USAP: Another Steel Net-Net

Mark Twain said, “History doesn’t repeat itself, but it often rhymes.” In the case of Universal Stainless, a Pennsylvania-based steel company, history has rhymed four times in the past twenty years. During each of those times, Universal Stainless’s stock, after a stupendous rise, crashed by at least 70%.

Mohnish Pabrai owned it during one of those interludes, from 2002-2006. He wrote a case study about it in his great book, The Dhandho Investor.

In the book, Mohnish discusses why he purchased the stock for about $14 or $15 per share in 2002. At that point, the company had recently purchased its Dunkirk facility for peanuts. The company was losing money and its end markets of aerospace, heavy machinery, and oil & gas, were weak. But the company was employing a “Dhandho” philosophy: i.e., they were making smart moves that cost little, but had optionality for huge upside.

This investment was a testament to Mohnish’s patience and investment skill. The stock had a wild ride. Mohnish survived a 65% drawdown. He doubled-down on the investment after a couple years when business started to improve, and ultimately sold much higher.

Fifteen years later, with a different CEO and a few crises later, Universal Stainless is down again.

One change over the past decade is that the company bet big on aerospace. In 2010, aerospace represented 35% of company sales. By 2019, it had doubled to 70% of sales. Aerospace seemed like a good bet. It requires more specialty alloys which command higher margins. It also has long product cycles and better visibility. But it required expensive investment.

Now the company’s aerospace business is facing a double whammy. First, the FAA grounded the 737-MAX, which had a huge impact on the supply chain. Then, COVID-19 decimated global travel.

Their other end markets, such as oil & gas, also aren’t doing well.

The situation is bleak. The company expects revenues to decline further throughout the end of the year before turning up next year. They said they will try to maintain a positive gross margin. Yikes.

Universal Stainless is trading only a point or two above the level where it bottomed in 2003. Since then book value has grown from around $10 per share to $27, most of it invested (wasted?) in PP&E.

The good news? Universal Stainless has faced these crises before and knows how to survive. They are cutting expenses and capex to the bone. They will generate cash as inventory gets worked down. And despite the haranguing on their $10 million PPP loan, it will probably be forgiven.
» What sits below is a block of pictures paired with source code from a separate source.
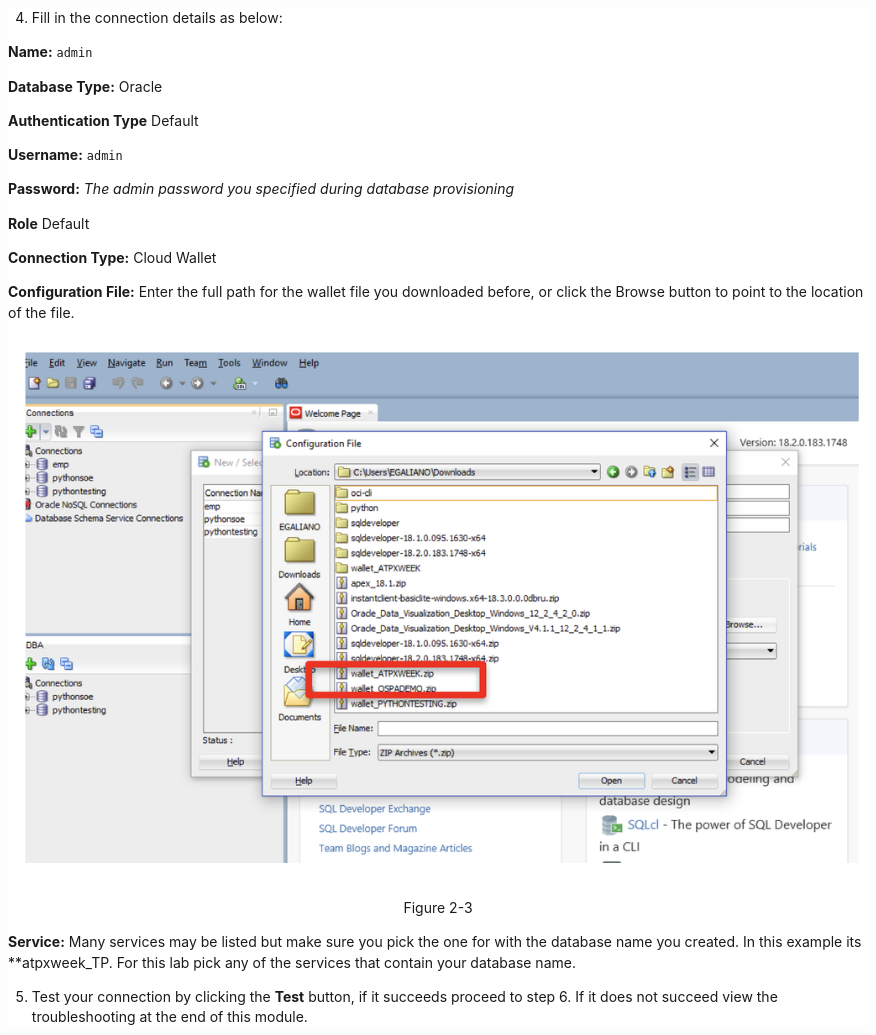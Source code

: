 4. Fill in the connection details as below:

**Name:** `admin`

**Database Type:** Oracle

**Authentication Type** Default

**Username:** `admin`

**Password:** *The admin password you specified during database provisioning*

**Role** Default

**Connection Type:** Cloud Wallet

**Configuration File:** Enter the full path for the wallet file you downloaded before, or click the Browse button to point to the location of the file.


![../Desktop/Screen%20Shot%202019-04-22%20at%2012.24.09%20PM.png](./media/image9.png)
<p align="center">Figure 2-3</p>

**Service:** Many services may be listed but make sure you pick the one for with the database name you created. In this example its **atpxweek\_TP. For this lab pick any of the services that contain your database name.

5. Test your connection by clicking the **Test** button, if it succeeds proceed to step 6. If it does not succeed view the troubleshooting at the end of this module.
And there could be some improvement on the horizon. Street estimates for Boeing and Airbus are not so terrible. It appears 2020 will be the bottom. Industry revenue for 2021 is currently estimated to recover to 2019 levels. The return to service of the 737 MAX alone will have a big impact on the industry. The defense business should be steady. And there should be growth from 2021 onwards.

And what could go right? People could fly again. Recent news suggested that China’s domestic flights are approaching pre-COVID levels. Perhaps there is light at the end of the tunnel for the aerospace supply chain.

Given the amount of PP&E at this company, there is lots of operating leverage if things go right. If history does rhyme again, Universal Stainless could be a multi-bagger.

With that said, the company continues to invest in itself with no apparent return. The current management is a lot less Dhandho than the prior management. Unless things change, you might be a sap to own this long-term. But downside is probably limited below net-net value.

It’s a painful time again for Universal Stainless. But to quote Mohnish’s mother from his book, “Time is the best healer.”